480/277 delta primary to a 120/208 volt wye secondary

Thanks for the info.

"i think the maintanence department likes to play electrician"
Fine, let'em fix it. They can have the credit as long as they take the risks.
 

e57

Senior Member
iwire said:
Quote:
(theres also receptacles in other parts of the buildings that dont work, not sure if its related or not

I am assuming that it is unrelated.
We (including the OP) can not really assume anything.

But IMO If all the voltages that we have - which are not all of them - were taken in a single snap shot on this wye system would mean that this 'floating' neutral is floating someplace between the other two phases...

electricalperson said:
was taken apart and no troubleshooting done, just a quick test with the t+pro
Just looked up this T+pro thing.... Not heard of one before - I'm going to deam it the "Wigi-roto-vo-meter", because it looks and acts like a 'wiggy' style solonoid, has rotation indication and a digital AC/DC volt/ohm meter. Apparently tests GFCI's as well????
 

electricalperson

Senior Member
e57 said:
We (including the OP) can not really assume anything.

But IMO If all the voltages that we have - which are not all of them - were taken in a single snap shot on this wye system would mean that this 'floating' neutral is floating someplace between the other two phases...



Just looked up this T+pro thing.... Not heard of one before - I'm going to deam it the "Wigi-roto-vo-meter", because it looks and acts like a 'wiggy' style solonoid, has rotation indication and a digital AC/DC volt/ohm meter. Apparently tests GFCI's as well????
yea they claim is safer than an old solenoid tester. i like it a lot since it has an LCD screen that shows the voltage as well
 

iwire

Moderator
Staff member
e57 said:
We (including the OP) can not really assume anything.

But IMO If all the voltages that we have - which are not all of them - were taken in a single snap shot on this wye system would mean that this 'floating' neutral is floating someplace between the other two phases...
Even if it is a 'snap shot' given the voltage mesuments it can not be a 'lost' neutral, it is a neutral that is not bonded to the grounding system.

Look at Carl's drawing. :smile:
 

e57

Senior Member
Bob I'm not saying it is or isn't - we don't know is what I have been saying.

Is Carls drawing this one? The one woth the bonded XO.


 

jerm

Senior Member
e57 said:
Bob I'm not saying it is or isn't - we don't know is what I have been saying.

Is Carls drawing this one? The one woth the bonded XO.


That looks like the things I used to draw on my TabletPC before it bit the dust. So was it a TabletPC something else? Not mouse work IMHO... just curious
 

e57

Senior Member
What if?

A=75, B=166, and C=119

We don't know.

Other outlets in the building are not working, and this one tested at 119 apparently was not.

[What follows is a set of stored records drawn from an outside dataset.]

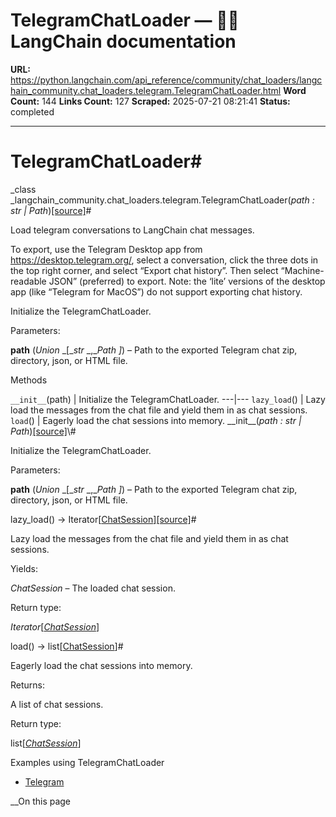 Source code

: # TelegramChatLoader — 🦜🔗 LangChain  documentation

**URL:** https://python.langchain.com/api_reference/community/chat_loaders/langchain_community.chat_loaders.telegram.TelegramChatLoader.html
**Word Count:** 144
**Links Count:** 127
**Scraped:** 2025-07-21 08:21:41
**Status:** completed

---

# TelegramChatLoader\#

_class _langchain\_community.chat\_loaders.telegram.TelegramChatLoader\(_path : str | Path_\)[\[source\]](https://python.langchain.com/api_reference/_modules/langchain_community/chat_loaders/telegram.html#TelegramChatLoader)\#     

Load telegram conversations to LangChain chat messages.

To export, use the Telegram Desktop app from <https://desktop.telegram.org/>, select a conversation, click the three dots in the top right corner, and select “Export chat history”. Then select “Machine-readable JSON” \(preferred\) to export. Note: the ‘lite’ versions of the desktop app \(like “Telegram for MacOS”\) do not support exporting chat history.

Initialize the TelegramChatLoader.

Parameters:     

**path** \(_Union_ _\[__str_ _,__Path_ _\]_\) – Path to the exported Telegram chat zip, directory, json, or HTML file.

Methods

`__init__`\(path\) | Initialize the TelegramChatLoader.   ---|---   `lazy_load`\(\) | Lazy load the messages from the chat file and yield them in as chat sessions.   `load`\(\) | Eagerly load the chat sessions into memory.      \_\_init\_\_\(_path : str | Path_\)[\[source\]](https://python.langchain.com/api_reference/_modules/langchain_community/chat_loaders/telegram.html#TelegramChatLoader.__init__)\#     

Initialize the TelegramChatLoader.

Parameters:     

**path** \(_Union_ _\[__str_ _,__Path_ _\]_\) – Path to the exported Telegram chat zip, directory, json, or HTML file.

lazy\_load\(\) → Iterator\[[ChatSession](https://python.langchain.com/api_reference/core/chat_sessions/langchain_core.chat_sessions.ChatSession.html#langchain_core.chat_sessions.ChatSession "langchain_core.chat_sessions.ChatSession")\][\[source\]](https://python.langchain.com/api_reference/_modules/langchain_community/chat_loaders/telegram.html#TelegramChatLoader.lazy_load)\#     

Lazy load the messages from the chat file and yield them in as chat sessions.

Yields:     

_ChatSession_ – The loaded chat session.

Return type:     

_Iterator_\[[_ChatSession_](https://python.langchain.com/api_reference/core/chat_sessions/langchain_core.chat_sessions.ChatSession.html#langchain_core.chat_sessions.ChatSession "langchain_core.chat_sessions.ChatSession")\]

load\(\) → list\[[ChatSession](https://python.langchain.com/api_reference/core/chat_sessions/langchain_core.chat_sessions.ChatSession.html#langchain_core.chat_sessions.ChatSession "langchain_core.chat_sessions.ChatSession")\]\#     

Eagerly load the chat sessions into memory.

Returns:     

A list of chat sessions.

Return type:     

list\[[_ChatSession_](https://python.langchain.com/api_reference/core/chat_sessions/langchain_core.chat_sessions.ChatSession.html#langchain_core.chat_sessions.ChatSession "langchain_core.chat_sessions.ChatSession")\]

Examples using TelegramChatLoader

  * [Telegram](https://python.langchain.com/docs/integrations/providers/telegram/)

__On this page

All I'm trying to say is not to rule anything out - and since we'll never find out - whats the point? :rolleyes:
 

electricalperson

Senior Member
e57 said:
What if?

A=75, B=166, and C=119

We don't know.

Other outlets in the building are not working, and this one tested at 119 apparently was not.

All I'm trying to say is not to rule anything out - and since we'll never find out - whats the point? :rolleyes:
im going to try to work on the maintanence people to let us do the work
 
L

Lxnxjxhx

Guest
While trying to solve a 3 phase problem. . .

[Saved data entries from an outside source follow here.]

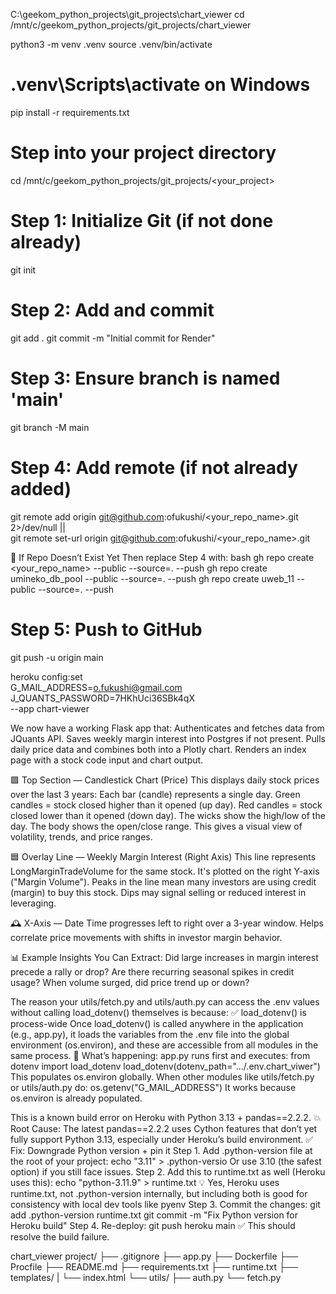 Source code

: C:\geekom_python_projects\git_projects\chart_viewer
cd /mnt/c/geekom_python_projects/git_projects/chart_viewer

python3 -m venv .venv
source .venv/bin/activate  
# .venv\Scripts\activate on Windows
pip install -r requirements.txt

# Step into your project directory
cd /mnt/c/geekom_python_projects/git_projects/<your_project>

# Step 1: Initialize Git (if not done already)
git init

# Step 2: Add and commit
git add .
git commit -m "Initial commit for Render"

# Step 3: Ensure branch is named 'main'
git branch -M main

# Step 4: Add remote (if not already added)
git remote add origin git@github.com:ofukushi/<your_repo_name>.git 2>/dev/null || \
git remote set-url origin git@github.com:ofukushi/<your_repo_name>.git

🚀 If Repo Doesn’t Exist Yet
Then replace Step 4 with:
bash
gh repo create <your_repo_name> --public --source=. --push
gh repo create umineko_db_pool --public --source=. --push
gh repo create uweb_11 --public --source=. --push

# Step 5: Push to GitHub
git push -u origin main

heroku config:set \
    G_MAIL_ADDRESS=o.fukushi@gmail.com \
    J_QUANTS_PASSWORD=7HKhUci36SBk4qX \
    --app chart-viewer

We now have a working Flask app that:
    Authenticates and fetches data from JQuants API.
    Saves weekly margin interest into Postgres if not present.
    Pulls daily price data and combines both into a Plotly chart.
    Renders an index page with a stock code input and chart output.

🟩 Top Section — Candlestick Chart (Price)
This displays daily stock prices over the last 3 years:
    Each bar (candle) represents a single day.
    Green candles = stock closed higher than it opened (up day).
    Red candles = stock closed lower than it opened (down day).
    The wicks show the high/low of the day.
    The body shows the open/close range.
This gives a visual view of volatility, trends, and price ranges.

🟦 Overlay Line — Weekly Margin Interest (Right Axis)
    This line represents LongMarginTradeVolume for the same stock.
    It's plotted on the right Y-axis ("Margin Volume").
    Peaks in the line mean many investors are using credit (margin) to buy this stock.
    Dips may signal selling or reduced interest in leveraging.

🕰️ X-Axis — Date
    Time progresses left to right over a 3-year window.
    Helps correlate price movements with shifts in investor margin behavior.

📊 Example Insights You Can Extract:
    Did large increases in margin interest precede a rally or drop?
    Are there recurring seasonal spikes in credit usage?
    When volume surged, did price trend up or down?

The reason your utils/fetch.py and utils/auth.py can access the .env values without calling load_dotenv() themselves is because:
✅ load_dotenv() is process-wide
Once load_dotenv() is called anywhere in the application (e.g., app.py), it loads the variables from the .env file into the global environment (os.environ), and these are accessible from all modules in the same process.
📌 What’s happening:
    app.py runs first and executes:
from dotenv import load_dotenv
load_dotenv(dotenv_path=".../.env.chart_viwer")
This populates os.environ globally.
When other modules like utils/fetch.py or utils/auth.py do:
os.getenv("G_MAIL_ADDRESS")
It works because os.environ is already populated.

This is a known build error on Heroku with Python 3.13 + pandas==2.2.2.
💥 Root Cause:
The latest pandas==2.2.2 uses Cython features that don’t yet fully support Python 3.13, especially under Heroku’s build environment.
✅ Fix: Downgrade Python version + pin it
Step 1. Add .python-version file at the root of your project:
echo "3.11" > .python-versio
Or use 3.10 (the safest option) if you still face issues.
Step 2. Add this to runtime.txt as well (Heroku uses this):
echo "python-3.11.9" > runtime.txt
    💡 Yes, Heroku uses runtime.txt, not .python-version internally, but including both is good for consistency with local dev tools like pyenv
Step 3. Commit the changes:
git add .python-version runtime.txt
git commit -m "Fix Python version for Heroku build"
Step 4. Re-deploy:
git push heroku main
✅ This should resolve the build failure.

chart_viewer
project/
├── .gitignore
├── app.py
├── Dockerfile
├── Procfile
├── README.md
├── requirements.txt
├── runtime.txt
├── templates/
|        └── index.html
└── utils/
       ├── auth.py
       └── fetch.py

While trying to solve a 3 phase problem. . .

I realized I could hardly solve a 2 phase problem.

Does everyone agree that a 10 volt source in series with a 1 ohm resistor in series with an opposing 8 volt source gives a current of 2 amps in the resistor?

If so, if the 10 volt source is at an angle of zero degrees and the 8 volt source is at an angle of +90 degrees, does everyone agree that, according to the rules of working with complex numbers, the current through the resistor is now 12.8 amps at an angle of -39.7 degrees?

The trick is that subtracting two vectors A and B, where A is c + jd and B is e + jf, is equal to = (c-e) + j(d-f).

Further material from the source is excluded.